The heart is not a hand. Hands are clumsy and kind, choosing clothes, smoothing back chill hair, cupping skin like stone.
Sign here please.

The heart is not a shoulder, shifting the sagging bag, straightening, squaring, bearing the weight.
Would you like to check that?

The heart is not even a heart, splashing stupidly still, a gaping trout in the shallows.
Nothing is broken (everything
is broken.)

Everyone says ‘there are no words’ | March

We ask a lot of words
though they weigh less than wood
or even paper.
We ask them
like origami
to pleat themselves
into the pinioned span
of a swan’s tucked wings
or to stand strong, ample enough
to offer a cleared shelf’s space
to the broken bits and pieces
of our cluttered,
unremarkable hearts.

Many of us are
clearly no carpenters,
clumsily stacking the wood slats
and cinder blocks of our
poor student shelves
from the found around sounds
of our impoverished imaginations,
praying they’ll hold the weight.

Still, workmanlike words
humble themselves to the
task at hand, humming a little
as they level each line.
No job too small they seem to say.
Free quotes.

Though words may work
for a poor man’s pay
even the master builders in the end
are only supplicants at their feet.
John Updike famously prayed
“Be with me, words, a little longer”
though his body was
eating a long, unhappy
meal of itself.
He’d be gone within the year.

Widow’s weeds | April

How foolish to miss
what only exists
now in books. Still,
I miss widow’s weeds,
mourning brooches cradling
cunning snailed curls in amber.
Black plumed horses, hats held over hearts,
dirges and draped mirrors,
black baize armbands, muffled groans.
Say what you will of Victoriana
they knew how to live with their lost.

There’s no place for death
in life these days.
It can’t be crammed to fit
between grant-funded grief groups
gratitude journals and
facetimed celebrations of life. 

There are no sturdy wardrobes
with depths wide enough to hang it in–
even if you could shrug it off
like an ill-fitted coat
too close for the season.

Nothing that remains in this bright world
can bear what is left
of its weight.

Banners | May

The crabapple always
shelters in place
indifferent to the news,
working overtime as ever
in my suburban side yard
doubling down on her
carnal insistence that life,
despite all,
soldiers on.

Each branch an avenue
studded with bravely furled banners,
new leaves festooned overhead,
buds shamelessly spreading
their lambent lips wide open,
loosening in the sun,
luscious with the promise of
sugared depths
and parades.    

Law of Identity | June

It’s a problem these days
getting things to add up
to be what they are
and no more
a checkbook in balance
a seesaw a scale
a night passing sleepless
a window grown pale
a day in December
half light and all rain
a ring in a drawer and
a ring on a chain.

There’s a sternness to math
where an egg is an egg
not a trapdoor to memory
– the sunlight, his leg–
but the mind freed of sums
tilts off kilter as earth
will teeter then totter
by summer give birth.

An egg on the solstice
balanced on end
he gentled the sides just so
June sun on his neck
and his hands, peasant square
then quietly, softly
let go.

The square root of one
is not greater than one
but let’s face it
it’s not a jot less
at the end of the day
even skeptics will pray
to let x
on its own
equal x.

Quarry | July

Sleep is a thing with sometime teeth,
hunted, hungered for
but also hungry right back.

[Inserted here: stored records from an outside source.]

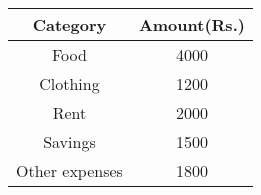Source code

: \begin{tabular}[12pt]{ |c| c|}
    \hline
    \textbf{Category} & \textbf{Amount(Rs.)}\\ 
    \hline
    Food & 4000 \\
    \hline 
    Clothing & 1200 \\
    \hline
    Rent & 2000 \\
    \hline
    Savings & 1500 \\
    \hline
    Other expenses & 1800 \\
    \hline
    \end{tabular}
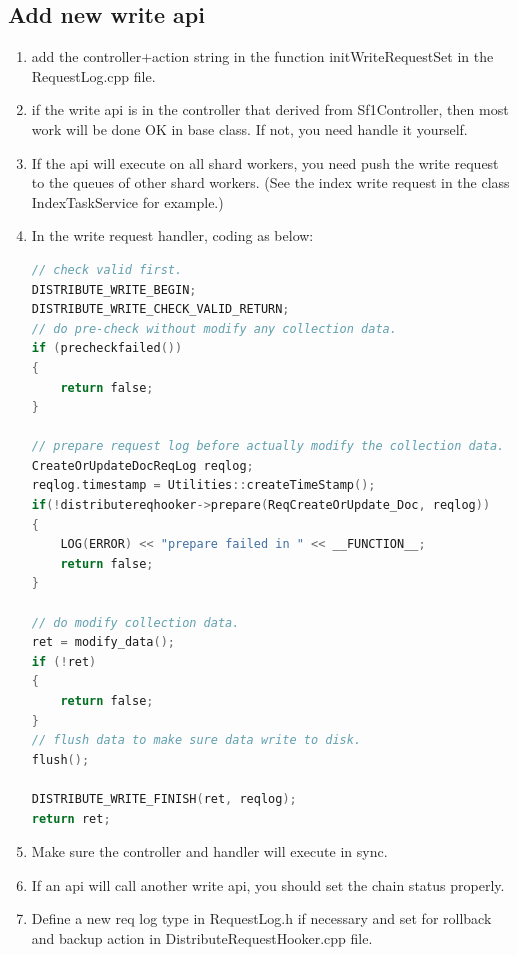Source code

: \subsection{Add new write api}

\begin{enumerate}

\item add the controller+action string in the function initWriteRequestSet in the RequestLog.cpp file.
\item if the write api is in the controller that derived from Sf1Controller, then most work will be done OK in base class. If not, you need handle it yourself.
\item If the api will execute on all shard workers, you need push the write request to the queues of other shard workers. (See the index write request in the class IndexTaskService for example.)
\item In the write request handler, coding as below:
\begin{lstlisting}[language=C]
// check valid first.
DISTRIBUTE_WRITE_BEGIN;
DISTRIBUTE_WRITE_CHECK_VALID_RETURN;
// do pre-check without modify any collection data. 
if (precheckfailed())
{
    return false;
}

// prepare request log before actually modify the collection data.
CreateOrUpdateDocReqLog reqlog;
reqlog.timestamp = Utilities::createTimeStamp();
if(!distributereqhooker->prepare(ReqCreateOrUpdate_Doc, reqlog))
{
    LOG(ERROR) << "prepare failed in " << __FUNCTION__;
    return false;
}

// do modify collection data.
ret = modify_data();
if (!ret)
{
    return false;
}
// flush data to make sure data write to disk.
flush();

DISTRIBUTE_WRITE_FINISH(ret, reqlog);
return ret;
\end{lstlisting}
\item Make sure the controller and handler will execute in sync.
\item If an api will call another write api, you should set the chain status properly.
\item Define a new req log type in RequestLog.h if necessary and set for rollback and backup action in DistributeRequestHooker.cpp file.

\end{enumerate}

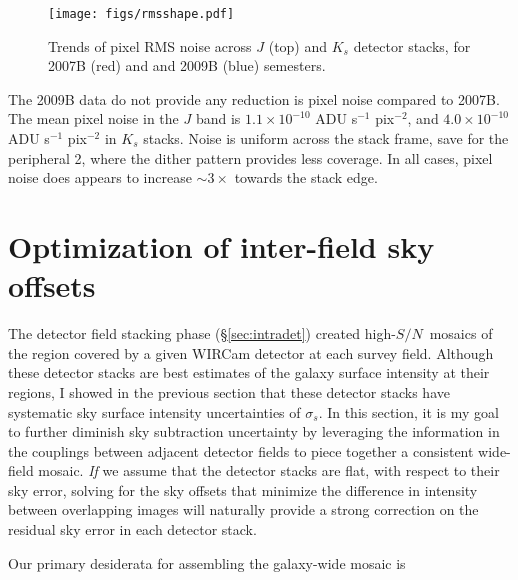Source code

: \documentclass[iop]{emulateapj}
\newcommand{\sn}{\ensuremath{S/N}} %
\begin{document}
\begin{figure}[p]
	\centering
		\texttt{[image: figs/rmsshape.pdf]}
	\caption[Trends of pixel RMS noise across $J$ and $K_s$ detector stacks]{Trends of pixel RMS noise across $J$ (top) and $K_s$ detector stacks, for 2007B (red) and and 2009B (blue) semesters.}
	\label{fig:rmsshape}
\end{figure}

The 2009B data do not provide any reduction is pixel noise compared to 2007B. The mean pixel noise in the $J$ band is $1.1\times 10^{-10}$ ADU s$^{-1}$ pix$^{-2}$, and $4.0\times10^{-10}$ ADU s$^{-1}$ pix$^{-2}$ in $K_s$ stacks. Noise is uniform across the stack frame, save for the peripheral 2\arcmin, where the dither pattern provides less coverage. In all cases, pixel noise does appears to increase  $\sim 3\times$ towards the stack edge.

\section{Optimization of inter-field sky offsets}
\label{sec:interdet}

The detector field stacking phase (\S \ref{sec:intradet}) created high-\sn\ mosaics of the region covered by a given WIRCam detector at each survey field. Although these detector stacks are best estimates of the galaxy surface intensity at their regions, I showed in the previous section that these detector stacks have systematic sky surface intensity uncertainties of $\sigma_s$. In this section, it is my goal to further diminish sky subtraction uncertainty by leveraging the information in the couplings between adjacent detector fields to piece together a consistent wide-field mosaic. \emph{If} we assume that the detector stacks are flat, with respect to their sky error, solving for the sky offsets that minimize the difference in intensity between overlapping images will naturally provide a strong correction on the residual sky error in each detector stack.

Our primary desiderata for assembling the galaxy-wide mosaic is
\end{document}
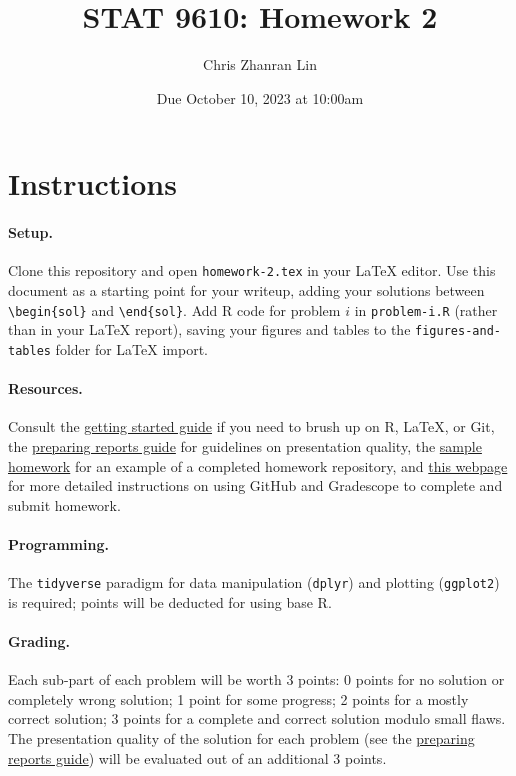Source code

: \documentclass[11pt,letterpaper,english,oneside]{article} %
\author{Chris Zhanran Lin}
\title{STAT 9610: Homework 2}
\date{Due October 10, 2023 at 10:00am}
\theoremstyle{definition} %
\newtheorem{solution}{Solution}
\newenvironment{sol}{\begin{solution}\hspace{0pt}}{\end{solution}}
\begin{document}
\maketitle

\section{Instructions}

\paragraph{Setup.} Clone this repository and open \verb|homework-2.tex| in your LaTeX editor. Use this document as a starting point for your writeup, adding your solutions between \verb|\begin{sol}| and \verb|\end{sol}|. Add R code for problem $i$ in \verb|problem-i.R| (rather than in your LaTeX report), saving your figures and tables to the \verb|figures-and-tables| folder for LaTeX import. 

\paragraph{Resources.}

Consult the \href{https://katsevich-teaching.github.io/stat-9610-fall-2023/assets/getting-started.pdf}{getting started guide} if you need to brush up on R, LaTeX, or Git, the \href{https://katsevich-teaching.github.io/stat-9610-fall-2023/assets/preparing-reports.pdf}{preparing reports guide} for guidelines on presentation quality, the \href{https://github.com/stat-9610-fall-2023/sample-homework-stat-9610}{sample homework} for an example of a completed homework repository, and \href{https://hmc-cs-131-spring2020.github.io/howtos/assignments.html}{this webpage} for more detailed instructions on using GitHub and Gradescope to complete and submit homework.

\paragraph{Programming.}

The \verb|tidyverse| paradigm for data manipulation (\verb|dplyr|) and plotting (\verb|ggplot2|) is required; points will be deducted for using base R. 

\paragraph{Grading.} Each sub-part of each problem will be worth 3 points: 0 points for no solution or completely wrong solution; 1 point for some progress; 2 points for a mostly correct solution; 3 points for a complete and correct solution modulo small flaws. The presentation quality of the solution for each problem (see the \href{https://katsevich-teaching.github.io/stat-9610-fall-2023/assets/preparing-reports.pdf}{preparing reports guide}) will be evaluated out of an additional 3 points.
\end{document}
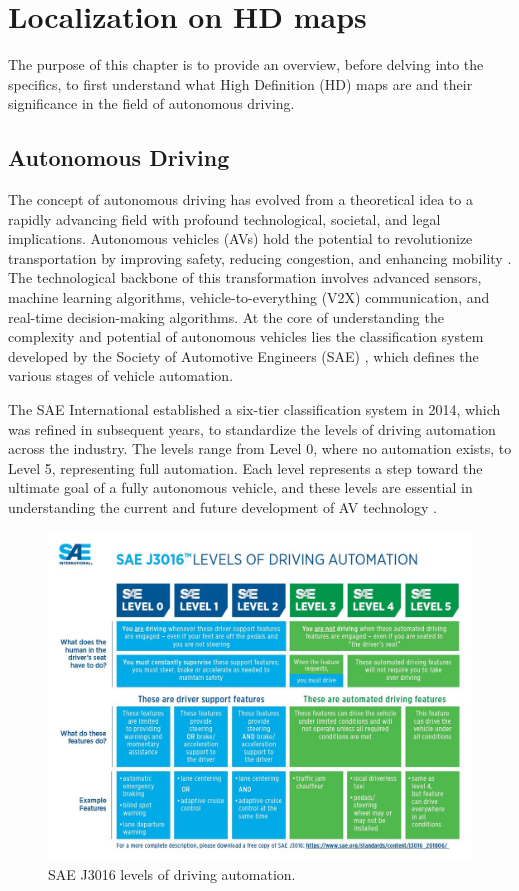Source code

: \NoBgThispage
\chapter{Localization on HD maps}
The purpose of this chapter is to provide an overview, before delving into the specifics, to first understand what High Definition (HD) maps are and their significance in the field of autonomous driving.

\section{Autonomous Driving}
The concept of autonomous driving has evolved from a theoretical idea to a rapidly advancing field with profound technological, societal, and legal implications. Autonomous vehicles (AVs) hold the potential to revolutionize transportation by improving safety, reducing congestion, and enhancing mobility \cite{9695620}. The technological backbone of this transformation involves advanced sensors, machine learning algorithms, vehicle-to-everything (V2X) communication, and real-time decision-making algorithms. At the core of understanding the complexity and potential of autonomous vehicles lies the classification system developed by the Society of Automotive Engineers (SAE) \cite{sae2021}, which defines the various stages of vehicle automation.

The SAE International established a six-tier classification system in 2014, which was refined in subsequent years, to standardize the levels of driving automation across the industry. The levels range from Level 0, where no automation exists, to Level 5, representing full automation. Each level represents a step toward the ultimate goal of a fully autonomous vehicle, and these levels are essential in understanding the current and future development of AV technology \cite{9881892}.

\begin{figure}
    \centering
    \includegraphics[width=1\linewidth]{LateX/figs/ca3qj6bg.png}
    \caption{SAE J3016 levels of driving automation.}
    \label{fig:sae_levels_of_automation}
\end{figure}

How endless
the stretch of sandpaper hours
too late for the slightest
hope of a father’s voice
or a parcel with twine.
There’s no action to play-act,
no daylight list to check off
in this waste that sags to
the quivering horizon,
just a shivering stillness
to be borne.

Eat or be eaten:
that’s the binary deal
sleep strikes with the sleepless
and there’s no place to hide.
Turn your fur to the stillest rock,
blur into a burst of speed
for the hope of an outcropping
or sweet dark den to hunker down in.
Drink til you’re drunk or
read Dickens again, it’s one and the same.
You’re still lumbering flesh
and your pounds
are still owed to the night.

Last Living Speaker | August

A  language is said to become functionally extinct
when the last living speaker grows old
with no children or younger speakers
passing the words along.

Yes, I think, that’s it exactly.
Our language:
the thousands of shortcuts, glances, tics
that signaled everything
without any fuss.
His painfully long pauses
anyone else would stumble into
but I knew always meant
a longer explanation was being composed
and so I’d wait.
Or at least usually I would.
(He could deliver lectures
well after his teaching days were done
that would try the patience of any saint
or scholar, and I, as he knew better than anyone,
am neither.)
So– my hand on his knee– then he’d smile.
Sorry, Sugar, I’m going on too long–
No, no– it’s fine, I just wanted to say–

All those words, our entire lifetime
of conversation. I’d save up bits from my day
tender morsels of foolishness, wonder
or outrage.
Did you hear?
Good Lord, that flag pin– right?
I know, Jesus, while he’s being indicted.
A glance at the fridge.
Is there anything ? –
There’s last night’s –
Oh yeah, that was –
I know, right?

Now I talk on the phone
or friends drop by
and if I concentrate their words
make sense. Maybe I do need to
download that app
where the soothing British voice
reminds me to breathe.
Or maybe I need to,
as everyone seems to tell me,
Talk to someone.

But when I said to my friend
It’s an amputation –
Her startled laugh, then a frown.
Wow, that’s graphic –
You really might need
to talk to someone.

Funny, I thought I was.

I’m pretty sure this should count
as an extinction event.

The Teacher, for Manuel, 1987 | September

He first taught me the stars
by day, tracing out their constellations
on my freckled firmament,
naming them tenderly as a child
would name her children
when playing house.

Improbable purple names
like Sirius, Dog at Her Feet,
Alpha Centauri, Betelgeuse,
Taurus the Bull.

Calling this a quasar and
that a pulsar, whispering white dwarf,
supernova, red giant, quark.
Tracing over and over their shapes
until I too saw a bear
on my belly
and the Milky Way scarred on my cheek.

This was his gift that somehow
opened me
and for that one clear moment
I had no need for beauty.

I saw God as my tattooist
burning over and over again
His promises of the usual
on the flesh of my infinite self.

I saw Heaven as the barnyard
it was meant to be,
peopled by crabs and warriors
chopsticks and feathers and goats
and I, like the Dipper,
contained that dark starsoup
and was contained by it.

A black hole, he said,
is a star so dense
that its own gravity prevents
any light from escaping.

How well he should know
having held me through a variety of midnights.

Calendars | October

I woke up this morning missing calendars
though they were awkward houseguests all those years.
The gift I never really wanted from the friend
who never really cared.
Too heavy to thumbtack to the wall
too sloppy and slick to stand.
Plus, who wants to face their bald demands for admiration
month after staring month?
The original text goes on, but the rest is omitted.